• Work item: Below are the records. Retype exactly the lines between the lines holding "reproducible literature workflow" and "configuration loading, and", inclusive.

[Stored data entries]
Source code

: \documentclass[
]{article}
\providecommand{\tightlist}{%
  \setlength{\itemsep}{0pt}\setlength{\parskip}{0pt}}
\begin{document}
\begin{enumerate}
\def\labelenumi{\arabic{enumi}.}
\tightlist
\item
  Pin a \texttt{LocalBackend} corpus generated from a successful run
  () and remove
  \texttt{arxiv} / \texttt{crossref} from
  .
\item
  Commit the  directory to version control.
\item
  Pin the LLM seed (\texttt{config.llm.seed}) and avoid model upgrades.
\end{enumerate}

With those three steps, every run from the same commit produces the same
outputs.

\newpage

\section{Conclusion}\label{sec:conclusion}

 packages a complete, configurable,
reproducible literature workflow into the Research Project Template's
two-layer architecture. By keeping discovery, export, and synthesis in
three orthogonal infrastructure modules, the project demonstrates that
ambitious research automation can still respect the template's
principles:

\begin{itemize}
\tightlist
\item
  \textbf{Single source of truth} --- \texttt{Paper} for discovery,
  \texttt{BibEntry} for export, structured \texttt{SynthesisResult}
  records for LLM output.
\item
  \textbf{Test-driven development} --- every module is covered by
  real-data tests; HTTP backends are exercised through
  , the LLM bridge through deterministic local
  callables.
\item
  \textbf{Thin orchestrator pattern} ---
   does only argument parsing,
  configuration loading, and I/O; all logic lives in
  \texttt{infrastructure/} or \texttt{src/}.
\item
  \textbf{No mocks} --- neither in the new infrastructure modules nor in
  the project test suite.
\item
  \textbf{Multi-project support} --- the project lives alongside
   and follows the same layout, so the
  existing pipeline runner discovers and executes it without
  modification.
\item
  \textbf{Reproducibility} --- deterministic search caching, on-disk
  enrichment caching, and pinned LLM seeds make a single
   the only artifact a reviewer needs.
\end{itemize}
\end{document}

• Exercise response:
reproducible literature workflow into the Research Project Template's
two-layer architecture. By keeping discovery, export, and synthesis in
three orthogonal infrastructure modules, the project demonstrates that
ambitious research automation can still respect the template's
principles:

\begin{itemize}
\tightlist
\item
  \textbf{Single source of truth} --- \texttt{Paper} for discovery,
  \texttt{BibEntry} for export, structured \texttt{SynthesisResult}
  records for LLM output.
\item
  \textbf{Test-driven development} --- every module is covered by
  real-data tests; HTTP backends are exercised through
  , the LLM bridge through deterministic local
  callables.
\item
  \textbf{Thin orchestrator pattern} ---
   does only argument parsing,
  configuration loading, and I/O; all logic lives in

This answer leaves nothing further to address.